--- Records supplied Enclosed Below ---
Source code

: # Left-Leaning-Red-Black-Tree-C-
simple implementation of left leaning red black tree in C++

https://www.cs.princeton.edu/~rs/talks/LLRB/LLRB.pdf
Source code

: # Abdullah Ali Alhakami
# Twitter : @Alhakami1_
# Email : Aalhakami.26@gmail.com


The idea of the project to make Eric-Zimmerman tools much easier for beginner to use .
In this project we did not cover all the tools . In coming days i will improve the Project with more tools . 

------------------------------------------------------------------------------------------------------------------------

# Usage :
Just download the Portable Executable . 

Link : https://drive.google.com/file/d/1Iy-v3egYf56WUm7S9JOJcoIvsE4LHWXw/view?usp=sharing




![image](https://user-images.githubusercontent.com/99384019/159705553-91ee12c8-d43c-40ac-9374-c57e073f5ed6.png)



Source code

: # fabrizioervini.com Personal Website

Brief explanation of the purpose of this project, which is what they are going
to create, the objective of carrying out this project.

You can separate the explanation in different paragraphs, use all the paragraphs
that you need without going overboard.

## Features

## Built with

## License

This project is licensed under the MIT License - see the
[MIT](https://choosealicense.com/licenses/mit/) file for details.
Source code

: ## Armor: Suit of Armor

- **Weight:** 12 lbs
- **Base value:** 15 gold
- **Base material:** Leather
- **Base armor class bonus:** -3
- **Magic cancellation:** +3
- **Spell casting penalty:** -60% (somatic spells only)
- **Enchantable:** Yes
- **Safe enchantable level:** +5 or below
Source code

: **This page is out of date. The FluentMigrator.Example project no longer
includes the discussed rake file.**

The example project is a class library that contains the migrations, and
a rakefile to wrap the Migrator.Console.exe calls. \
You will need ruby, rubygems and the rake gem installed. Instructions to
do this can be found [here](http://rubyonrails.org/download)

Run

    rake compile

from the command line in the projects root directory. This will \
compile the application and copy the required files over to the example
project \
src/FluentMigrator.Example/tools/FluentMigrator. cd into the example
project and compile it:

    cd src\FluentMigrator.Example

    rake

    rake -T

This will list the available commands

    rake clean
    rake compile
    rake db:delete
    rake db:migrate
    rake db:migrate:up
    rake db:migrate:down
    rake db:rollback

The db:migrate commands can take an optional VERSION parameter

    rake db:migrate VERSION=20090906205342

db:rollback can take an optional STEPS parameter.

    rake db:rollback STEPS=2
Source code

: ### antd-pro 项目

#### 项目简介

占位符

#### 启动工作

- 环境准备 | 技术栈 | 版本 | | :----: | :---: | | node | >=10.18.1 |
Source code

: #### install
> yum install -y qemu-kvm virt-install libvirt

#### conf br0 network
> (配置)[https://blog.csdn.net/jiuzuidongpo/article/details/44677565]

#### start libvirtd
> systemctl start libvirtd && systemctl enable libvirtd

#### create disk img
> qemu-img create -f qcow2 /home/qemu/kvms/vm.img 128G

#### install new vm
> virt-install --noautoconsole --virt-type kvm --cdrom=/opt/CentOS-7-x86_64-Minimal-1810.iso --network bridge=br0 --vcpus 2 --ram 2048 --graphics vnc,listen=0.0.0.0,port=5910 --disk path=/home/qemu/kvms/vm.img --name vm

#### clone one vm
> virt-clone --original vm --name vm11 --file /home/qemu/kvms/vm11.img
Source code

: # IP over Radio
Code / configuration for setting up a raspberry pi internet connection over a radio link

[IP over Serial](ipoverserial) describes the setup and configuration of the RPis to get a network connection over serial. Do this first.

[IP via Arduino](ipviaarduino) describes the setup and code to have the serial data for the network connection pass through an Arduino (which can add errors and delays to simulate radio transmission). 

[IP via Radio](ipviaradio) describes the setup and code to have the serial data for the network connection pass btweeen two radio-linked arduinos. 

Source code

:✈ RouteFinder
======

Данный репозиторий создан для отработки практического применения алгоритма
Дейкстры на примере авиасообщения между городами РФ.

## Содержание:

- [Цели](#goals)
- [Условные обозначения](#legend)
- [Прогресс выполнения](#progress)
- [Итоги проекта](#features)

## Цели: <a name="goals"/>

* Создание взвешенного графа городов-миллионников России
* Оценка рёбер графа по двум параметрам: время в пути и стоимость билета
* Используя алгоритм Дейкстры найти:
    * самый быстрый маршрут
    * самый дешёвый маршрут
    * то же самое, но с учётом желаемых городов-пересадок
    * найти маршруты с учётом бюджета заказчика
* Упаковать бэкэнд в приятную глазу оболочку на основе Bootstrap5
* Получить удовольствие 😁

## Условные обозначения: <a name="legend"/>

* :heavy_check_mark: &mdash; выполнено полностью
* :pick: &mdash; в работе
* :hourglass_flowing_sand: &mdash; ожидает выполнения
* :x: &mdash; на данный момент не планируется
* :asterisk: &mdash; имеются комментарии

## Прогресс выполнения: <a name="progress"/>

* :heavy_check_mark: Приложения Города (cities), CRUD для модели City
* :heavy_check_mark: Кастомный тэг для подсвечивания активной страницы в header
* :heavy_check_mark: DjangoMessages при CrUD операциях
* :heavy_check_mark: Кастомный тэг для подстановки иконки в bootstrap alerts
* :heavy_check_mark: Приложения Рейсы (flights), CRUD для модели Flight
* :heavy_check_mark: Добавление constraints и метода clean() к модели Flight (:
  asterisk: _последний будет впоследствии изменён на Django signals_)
--- End of Enclosed Records supplied ---
Set down each entry exactly, leaving none out.

Source code

: # Left-Leaning-Red-Black-Tree-C-
simple implementation of left leaning red black tree in C++

https://www.cs.princeton.edu/~rs/talks/LLRB/LLRB.pdf
Source code

: # Abdullah Ali Alhakami
# Twitter : @Alhakami1_
# Email : Aalhakami.26@gmail.com


The idea of the project to make Eric-Zimmerman tools much easier for beginner to use .
In this project we did not cover all the tools . In coming days i will improve the Project with more tools . 

------------------------------------------------------------------------------------------------------------------------

# Usage :
Just download the Portable Executable . 

Link : https://drive.google.com/file/d/1Iy-v3egYf56WUm7S9JOJcoIvsE4LHWXw/view?usp=sharing




![image](https://user-images.githubusercontent.com/99384019/159705553-91ee12c8-d43c-40ac-9374-c57e073f5ed6.png)



Source code

: # fabrizioervini.com Personal Website

Brief explanation of the purpose of this project, which is what they are going
to create, the objective of carrying out this project.

You can separate the explanation in different paragraphs, use all the paragraphs
that you need without going overboard.

## Features

## Built with

## License

This project is licensed under the MIT License - see the
[MIT](https://choosealicense.com/licenses/mit/) file for details.
Source code

: ## Armor: Suit of Armor

- **Weight:** 12 lbs
- **Base value:** 15 gold
- **Base material:** Leather
- **Base armor class bonus:** -3
- **Magic cancellation:** +3
- **Spell casting penalty:** -60% (somatic spells only)
- **Enchantable:** Yes
- **Safe enchantable level:** +5 or below
Source code

: **This page is out of date. The FluentMigrator.Example project no longer
includes the discussed rake file.**

The example project is a class library that contains the migrations, and
a rakefile to wrap the Migrator.Console.exe calls. \
You will need ruby, rubygems and the rake gem installed. Instructions to
do this can be found [here](http://rubyonrails.org/download)

Run

    rake compile

from the command line in the projects root directory. This will \
compile the application and copy the required files over to the example
project \
src/FluentMigrator.Example/tools/FluentMigrator. cd into the example
project and compile it:

    cd src\FluentMigrator.Example

    rake

    rake -T

This will list the available commands

    rake clean
    rake compile
    rake db:delete
    rake db:migrate
    rake db:migrate:up
    rake db:migrate:down
    rake db:rollback

The db:migrate commands can take an optional VERSION parameter

    rake db:migrate VERSION=20090906205342

db:rollback can take an optional STEPS parameter.

    rake db:rollback STEPS=2
Source code

: ### antd-pro 项目

#### 项目简介

占位符

#### 启动工作

- 环境准备 | 技术栈 | 版本 | | :----: | :---: | | node | >=10.18.1 |
Source code

: #### install
> yum install -y qemu-kvm virt-install libvirt

#### conf br0 network
> (配置)[https://blog.csdn.net/jiuzuidongpo/article/details/44677565]

#### start libvirtd
> systemctl start libvirtd && systemctl enable libvirtd

#### create disk img
> qemu-img create -f qcow2 /home/qemu/kvms/vm.img 128G

#### install new vm
> virt-install --noautoconsole --virt-type kvm --cdrom=/opt/CentOS-7-x86_64-Minimal-1810.iso --network bridge=br0 --vcpus 2 --ram 2048 --graphics vnc,listen=0.0.0.0,port=5910 --disk path=/home/qemu/kvms/vm.img --name vm

#### clone one vm
> virt-clone --original vm --name vm11 --file /home/qemu/kvms/vm11.img
Source code

: # IP over Radio
Code / configuration for setting up a raspberry pi internet connection over a radio link

[IP over Serial](ipoverserial) describes the setup and configuration of the RPis to get a network connection over serial. Do this first.

[IP via Arduino](ipviaarduino) describes the setup and code to have the serial data for the network connection pass through an Arduino (which can add errors and delays to simulate radio transmission). 

[IP via Radio](ipviaradio) describes the setup and code to have the serial data for the network connection pass btweeen two radio-linked arduinos. 

Source code

:✈ RouteFinder
======

Данный репозиторий создан для отработки практического применения алгоритма
Дейкстры на примере авиасообщения между городами РФ.

## Содержание:

- [Цели](#goals)
- [Условные обозначения](#legend)
- [Прогресс выполнения](#progress)
- [Итоги проекта](#features)

## Цели: <a name="goals"/>

* Создание взвешенного графа городов-миллионников России
* Оценка рёбер графа по двум параметрам: время в пути и стоимость билета
* Используя алгоритм Дейкстры найти:
    * самый быстрый маршрут
    * самый дешёвый маршрут
    * то же самое, но с учётом желаемых городов-пересадок
    * найти маршруты с учётом бюджета заказчика
* Упаковать бэкэнд в приятную глазу оболочку на основе Bootstrap5
* Получить удовольствие 😁

## Условные обозначения: <a name="legend"/>

* :heavy_check_mark: &mdash; выполнено полностью
* :pick: &mdash; в работе
* :hourglass_flowing_sand: &mdash; ожидает выполнения
* :x: &mdash; на данный момент не планируется
* :asterisk: &mdash; имеются комментарии

## Прогресс выполнения: <a name="progress"/>

* :heavy_check_mark: Приложения Города (cities), CRUD для модели City
* :heavy_check_mark: Кастомный тэг для подсвечивания активной страницы в header
* :heavy_check_mark: DjangoMessages при CrUD операциях
* :heavy_check_mark: Кастомный тэг для подстановки иконки в bootstrap alerts
* :heavy_check_mark: Приложения Рейсы (flights), CRUD для модели Flight
* :heavy_check_mark: Добавление constraints и метода clean() к модели Flight (:
  asterisk: _последний будет впоследствии изменён на Django signals_)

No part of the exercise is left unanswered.